The new business idea is coming together, the circle of friends and advisors is tightening and it’s time to pull the proverbial trigger on this thing. The questions arise, “who’s in?” “who’s out?” and “how do we set this up?” During the initial startup phase, it is important to keep key players involved, and maintain the flexibility to let them go if things aren’t working out. Most startups don’t have the cash to pay salaries high enough to keep people involved, so a mix of compensation options is often on the table. A common solution is restricted stock (or restricted units in the LLC context), which is equity that is subject to certain contractual restrictions on its ownership, typically including:
- Restrictions on transfer or resale;
- The company’s right to repurchase the stock for a certain period of time after the employee’s termination of employment. These restrictions remain in place until the restricted stock vests, based on the employee’s continuous employment. A vesting period typically used by a startup company is four or five years with a one-year cliff, followed by ratable monthly vesting. For example, restricted stock that vests over a four-year period with a one-year cliff vests as follows: a quarter of the restricted stock vests one year after the grant date, and 1/48th of the restricted stock vests each month thereafter. If the employee’s employment terminates before the end of the vesting period, the company may exercise its repurchase right within a certain period of time following the employee’s termination of employment (typically 90 days);
- The repurchase price for unvested shares is typically the original cost of the equity or, in some instances (such as a termination for cause), the lower of the original cost of the equity or the fair market value of the shares on the date of termination;
- In certain circumstances, vested shares can also be subject to repurchase and the repurchase price can vary depending on the circumstances surrounding the employee’s termination of employment. If the employee is terminated for cause, the repurchase price is typically the lower of the original cost of the equity or the fair market value of the shares on the date of termination. Where vested shares are subject to repurchase in case of a resignation or termination without cause, the repurchase price would typically be the fair market value of the shares.

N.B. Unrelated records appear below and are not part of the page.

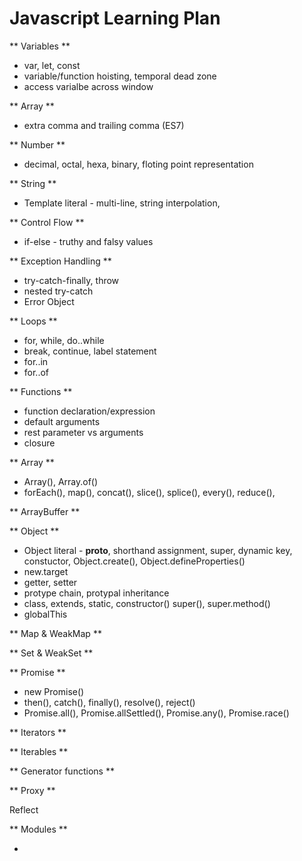 # Javascript Learning Plan


** Variables **
- var, let, const
- variable/function hoisting, temporal dead zone
- access varialbe across window


** Array **
- extra comma and trailing comma (ES7)


** Number **
- decimal, octal, hexa, binary, floting point representation


** String **
- Template literal - multi-line, string interpolation, 


** Control Flow **
- if-else - truthy and falsy values


** Exception Handling **
- try-catch-finally, throw
- nested try-catch
- Error Object


** Loops **
- for, while, do..while
- break, continue, label statement
- for..in
- for..of


** Functions **
- function declaration/expression
- default arguments
- rest parameter vs arguments
- closure


** Array **
- Array(), Array.of()
- forEach(), map(), concat(), slice(), splice(), every(), reduce(), 


** ArrayBuffer **


** Object **
- Object literal - __proto__, shorthand assignment, super, dynamic key, constuctor, Object.create(), Object.defineProperties()
- new.target
- getter, setter
- protype chain, protypal inheritance
- class, extends, static, constructor() super(), super.method()
- globalThis


** Map & WeakMap **


** Set & WeakSet **


** Promise **
- new Promise()
- then(), catch(), finally(), resolve(), reject()
- Promise.all(), Promise.allSettled(), Promise.any(), Promise.race()


** Iterators **


** Iterables **


** Generator functions **


 ** Proxy **


Reflect


** Modules **
- <script type="module" />
- import, export, default, as
- module object
- aggregating modules
- dynamic module loading


** Memory Management **


** Async Functions **
- async, await
- for await...of
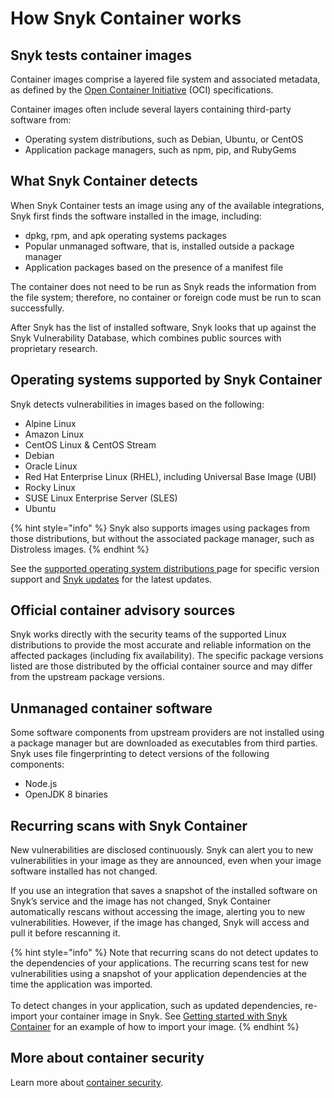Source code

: # How Snyk Container works

## Snyk tests container images

Container images comprise a layered file system and associated metadata, as defined by the [Open Container Initiative](https://opencontainers.org) (OCI) specifications.

Container images often include several layers containing third-party software from:

* Operating system distributions, such as Debian, Ubuntu, or CentOS
* Application package managers, such as npm, pip, and RubyGems

## What Snyk Container detects

When Snyk Container tests an image using any of the available integrations, Snyk first finds the software installed in the image, including:

* dpkg, rpm, and apk operating systems packages
* Popular unmanaged software, that is, installed outside a package manager
* Application packages based on the presence of a manifest file

The container does not need to be run as Snyk reads the information from the file system; therefore, no container or foreign code must be run to scan successfully.

After Snyk has the list of installed software, Snyk looks that up against the Snyk Vulnerability Database, which combines public sources with proprietary research.

## Operating systems supported by Snyk Container

Snyk detects vulnerabilities in images based on the following:

* Alpine Linux
* Amazon Linux
* CentOS Linux & CentOS Stream
* Debian
* Oracle Linux
* Red Hat Enterprise Linux (RHEL), including Universal Base Image (UBI)
* Rocky Linux
* SUSE Linux Enterprise Server (SLES)
* Ubuntu

{% hint style="info" %}
Snyk also supports images using packages from those distributions, but without the associated package manager, such as Distroless images.
{% endhint %}

See the [supported operating system distributions ](supported-operating-system-distributions.md)page for specific version support and  [Snyk updates](https://updates.snyk.io) for the latest updates.

## Official container advisory sources

Snyk works directly with the security teams of the supported Linux distributions to provide the most accurate and reliable information on the affected packages (including fix availability). The specific package versions listed are those distributed by the official container source and may differ from the upstream package versions.

## Unmanaged container software

Some software components from upstream providers are not installed using a package manager but are downloaded as executables from third parties. Snyk uses file fingerprinting to detect versions of the following components:

* Node.js
* OpenJDK 8 binaries

## Recurring scans with Snyk Container

New vulnerabilities are disclosed continuously. Snyk can alert you to new vulnerabilities in your image as they are announced, even when your image software installed has not changed.

If you use an integration that saves a snapshot of the installed software on Snyk’s service and the image has not changed, Snyk Container automatically rescans without accessing the image, alerting you to new vulnerabilities. However, if the image has changed, Snyk will access and pull it before rescanning it.

{% hint style="info" %}
Note that recurring scans do not detect updates to the dependencies of your applications. The recurring scans test for new vulnerabilities using a snapshot of your application dependencies at the time the application was imported.\
\
To detect changes in your application, such as updated dependencies, re-import your container image in Snyk. See [Getting started with Snyk Container](../getting-started-snyk-container.md) for an example of how to import your image.
{% endhint %}

## More about container security

Learn more about [container security](https://snyk.io/learn/container-security/).
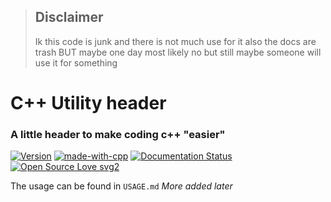 > ## Disclaimer
> Ik this code is junk and there is not much use for it also the docs are trash
> BUT
> maybe one day most likely no but still maybe someone will use it for something

# C++ Utility header
### A little header to make coding c++ "easier"
[![Version](https://img.shields.io/badge/Release-b0.2-blue.svg)](https://github.com/notdanik/cpputility/releases) [![made-with-cpp](https://img.shields.io/badge/Made%20with-C%2B%2B-1f425f.svg)](https://www.gnu.org/software/bash/) [![Documentation Status](https://readthedocs.org/projects/ansicolortags/badge/?version=latest)](https://github.com/notdanik/cpputility/wiki) [![Open Source Love svg2](https://badges.frapsoft.com/os/v2/open-source.svg?v=103)](https://github.com/ellerbrock/open-source-badges/)

The usage can be found in `USAGE.md`
*More added later*
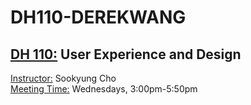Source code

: # DH110-DEREKWANG
## <ins> DH 110:</ins> User Experience and Design <br>
<ins> Instructor:</ins> Sookyung Cho <br>
<ins> Meeting Time:</ins> Wednesdays, 3:00pm-5:50pm <br>
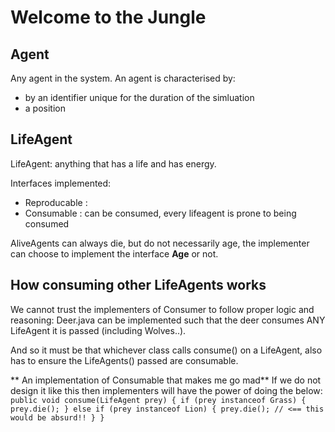 # Welcome to the Jungle

## Agent
Any agent in the system. An agent is characterised by:
  * by an identifier unique for the duration of the simluation
  * a position 


## LifeAgent
LifeAgent: anything that has a life and has energy. 

Interfaces implemented: 
  * Reproducable :
  * Consumable   : can be consumed, every lifeagent is prone to being consumed

AliveAgents can always die, but 
do not necessarily age, the implementer can choose to implement the interface **Age** or not. 

## How consuming other LifeAgents works

We cannot trust the implementers of Consumer to follow proper logic and reasoning: Deer.java can be implemented such that
the deer consumes ANY LifeAgent it is passed (including Wolves..).

And so it must be that whichever class calls consume() on a LifeAgent, also has to ensure the LifeAgents() passed are
consumable.

** An implementation of Consumable that makes me go mad**
If we do not design it like this then implementers will have the power of doing the below:
`
public void consume(LifeAgent prey) {
    if (prey instanceof Grass) {
        prey.die();
    }
    else if (prey instanceof Lion) {
        prey.die(); // <== this would be absurd!!
    }
}
`
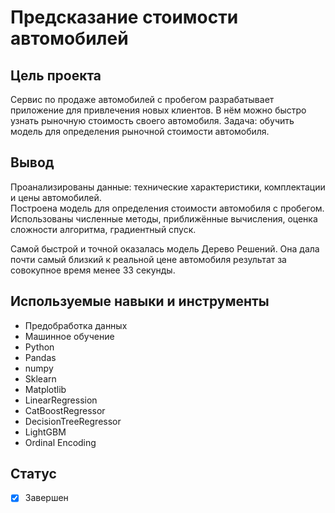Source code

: # Предсказание стоимости автомобилей

## Цель проекта

Сервис по продаже автомобилей с пробегом разрабатывает приложение для привлечения новых клиентов. В нём можно быстро узнать рыночную стоимость своего автомобиля. Задача: обучить модель для определения рыночной стоимости автомобиля.


## Вывод

 
Проанализированы данные: технические характеристики, комплектации и цены автомобилей.  
Построена модель для определения стоимости автомобиля с пробегом.
Использованы численные методы, приближённые вычисления, оценка сложности алгоритма, градиентный спуск.

Самой быстрой и точной оказалась модель Дерево Решений. Она дала почти самый близкий к реальной цене автомобиля результат за совокупное время менее 33 секунды.


## Используемые навыки и инструменты

* Предобработка данных
* Машинное обучение
* Python
* Pandas
* numpy
* Sklearn
* Matplotlib
* LinearRegression
* CatBoostRegressor
* DecisionTreeRegressor
* LightGBM
* Ordinal Encoding

## Статус

- [x] Завершен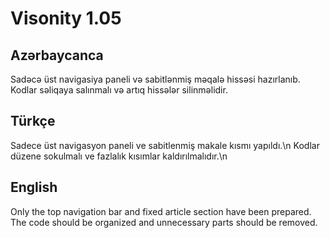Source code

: # Visonity 1.05


## Azərbaycanca
Sadəcə üst navigasiya paneli və sabitlənmiş məqalə hissəsi hazırlanıb.
Kodlar səliqaya salınmalı və artıq hissələr silinməlidir.

## Türkçe
Sadece üst navigasyon paneli ve sabitlenmiş makale kısmı yapıldı.\n
Kodlar düzene sokulmalı ve fazlalık kısımlar kaldırılmalıdır.\n

## English
Only the top navigation bar and fixed article section have been prepared.
The code should be organized and unnecessary parts should be removed.
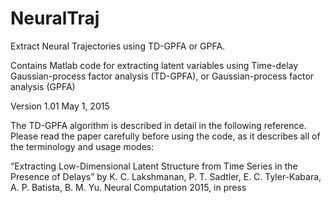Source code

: # NeuralTraj
Extract Neural Trajectories using TD-GPFA or GPFA.

Contains Matlab code for extracting latent variables using
Time-delay Gaussian-process factor analysis (TD-GPFA), 
or Gaussian-process factor analysis (GPFA)

Version 1.01        May 1, 2015

The TD-GPFA algorithm is described in detail in the following
reference. Please read the paper carefully before using the code,
as it describes all of the terminology and usage modes:

“Extracting Low-Dimensional Latent Structure from Time Series
in the Presence of Delays”
by K. C. Lakshmanan, P. T. Sadtler, E. C. Tyler-Kabara, A. P. Batista, B. M. Yu.
Neural Computation 2015, in press
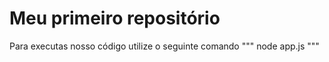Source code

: # Meu primeiro repositório

Para executas nosso código utilize o seguinte comando
"""
node app.js
"""
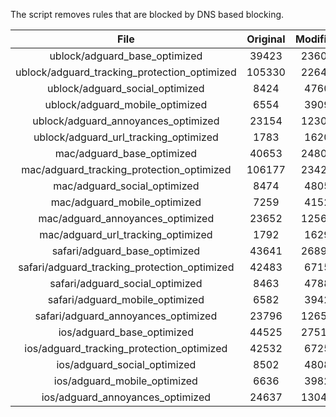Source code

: The script removes rules that are blocked by DNS based blocking.


| File | Original | Modified |
|:----:|:-----:|:-----:|
| ublock/adguard_base_optimized | 39423 | 23608 |
| ublock/adguard_tracking_protection_optimized | 105330 | 22648 |
| ublock/adguard_social_optimized | 8424 | 4760 |
| ublock/adguard_mobile_optimized | 6554 | 3909 |
| ublock/adguard_annoyances_optimized | 23154 | 12308 |
| ublock/adguard_url_tracking_optimized | 1783 | 1620 |
| mac/adguard_base_optimized | 40653 | 24804 |
| mac/adguard_tracking_protection_optimized | 106177 | 23424 |
| mac/adguard_social_optimized | 8474 | 4805 |
| mac/adguard_mobile_optimized | 7259 | 4152 |
| mac/adguard_annoyances_optimized | 23652 | 12569 |
| mac/adguard_url_tracking_optimized | 1792 | 1629 |
| safari/adguard_base_optimized | 43641 | 26898 |
| safari/adguard_tracking_protection_optimized | 42483 | 6715 |
| safari/adguard_social_optimized | 8463 | 4788 |
| safari/adguard_mobile_optimized | 6582 | 3942 |
| safari/adguard_annoyances_optimized | 23796 | 12654 |
| ios/adguard_base_optimized | 44525 | 27516 |
| ios/adguard_tracking_protection_optimized | 42532 | 6725 |
| ios/adguard_social_optimized | 8502 | 4808 |
| ios/adguard_mobile_optimized | 6636 | 3982 |
| ios/adguard_annoyances_optimized | 24637 | 13045 |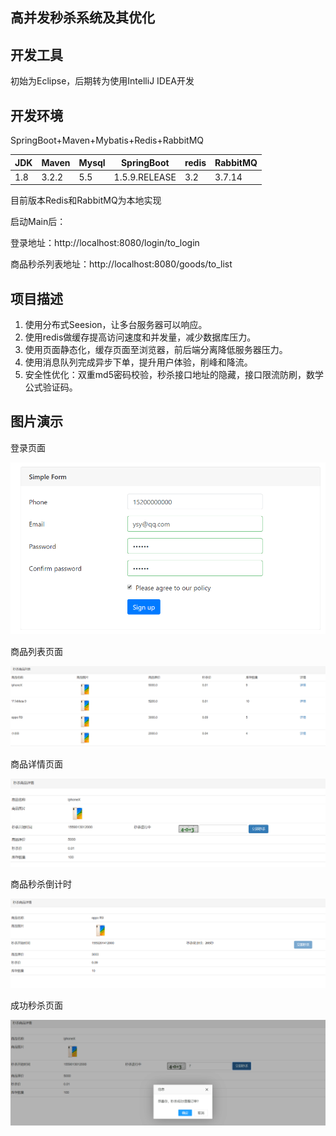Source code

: ## 高并发秒杀系统及其优化
## 开发工具 
初始为Eclipse，后期转为使用IntelliJ IDEA开发
## 开发环境				
SpringBoot+Maven+Mybatis+Redis+RabbitMQ 

| JDK |Maven | Mysql |SpringBoot | redis |RabbitMQ|
|--|--|--|--|--|--|
|1.8 | 3.2.2 | 5.5 | 1.5.9.RELEASE | 3.2 |3.7.14| 

目前版本Redis和RabbitMQ为本地实现

启动Main后：

登录地址：http://localhost:8080/login/to_login

商品秒杀列表地址：http://localhost:8080/goods/to_list

## 项目描述
1. 使用分布式Seesion，让多台服务器可以响应。
2. 使用redis做缓存提高访问速度和并发量，减少数据库压力。
3. 使用页面静态化，缓存页面至浏览器，前后端分离降低服务器压力。
4. 使用消息队列完成异步下单，提升用户体验，削峰和降流。
5. 安全性优化：双重md5密码校验，秒杀接口地址的隐藏，接口限流防刷，数学公式验证码。

## 图片演示
登录页面

![Image text](https://github.com/nkai141119/seckill_pro/blob/master/showimgs/login.png)

商品列表页面

![Image text](https://github.com/nkai141119/seckill_pro/blob/master/showimgs/list.png)

商品详情页面

![Image text](https://github.com/nkai141119/seckill_pro/blob/master/showimgs/goodsdetail.png)

商品秒杀倒计时

![Image text](https://github.com/nkai141119/seckill_pro/blob/master/showimgs/wait.png)

成功秒杀页面

![Image text](https://github.com/nkai141119/seckill_pro/blob/master/showimgs/miaoshasuccess.png)


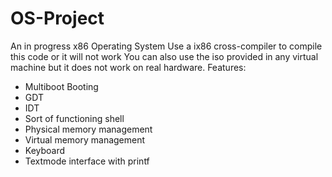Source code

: # OS-Project
An in progress x86 Operating System
Use a ix86 cross-compiler to compile this code or it will not work
You can also use the iso provided in any virtual machine but it does not work on real hardware.
Features:

- Multiboot Booting
- GDT
- IDT
- Sort of functioning shell
- Physical memory management
- Virtual memory management
- Keyboard
- Textmode interface with printf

Restricted stock is most commonly awarded to a startup company’s founders or during the initial startup phase of a company. Founders and other initial employees of the company typically buy restricted stock for a nominal cost, because the value of the shares is exceedingly low when the company is just being formed. At a later stage, the common stock value is typically higher and, even if still low per share, an employee may not be able to afford to purchase the shares for their fair market value.
In a corporation, the terms of the restricted stock would be covered in the company’s governing documents and/or a shareholders agreement between the founding and early shareholders receiving the restricted stock. In a limited liability company, the terms of the restricted units would be contained in the company’s operating agreement.
Unless the employee files a Section 83(b) election (described below), the employee is not taxed on the grant date. However, in the year the restricted stock vests, the employee must include as ordinary income the excess of the fair market value of the stock on the date of vesting over the amount paid for the stock on the grant date, if any. For a startup company employee, paying tax as the shares vest may prove to be an insurmountable financial obligation, assuming that the value of the shares increases over time.
To avoid this outcome, the employee could file, within 30 days of transfer of the restricted stock, a Section 83(b) election with the Internal Revenue Service (IRS). If the employee timely files a Section 83(b) election, the employee recognizes ordinary income in the year of grant in an amount equal to the excess of the grant date fair market value of the stock over the purchase price paid for the stock, if any. If the employee pays the grant date fair market value for the stock and timely files a Section 83(b) election, no ordinary income would be realized as of the grant date and any future gain or loss recognized from selling the stock would be capital gain or loss. If the shares are held for more than 12 months, the employee may be eligible for long-term capital gain treatment.
Restricted stock or restricted units are but one of the potential options for providing equity to founders and initial employees. However, the benefits to the company and other owners provided by the restrictions on transfer, vesting and repurchase along with the favorable tax treatment make them an option worth considering.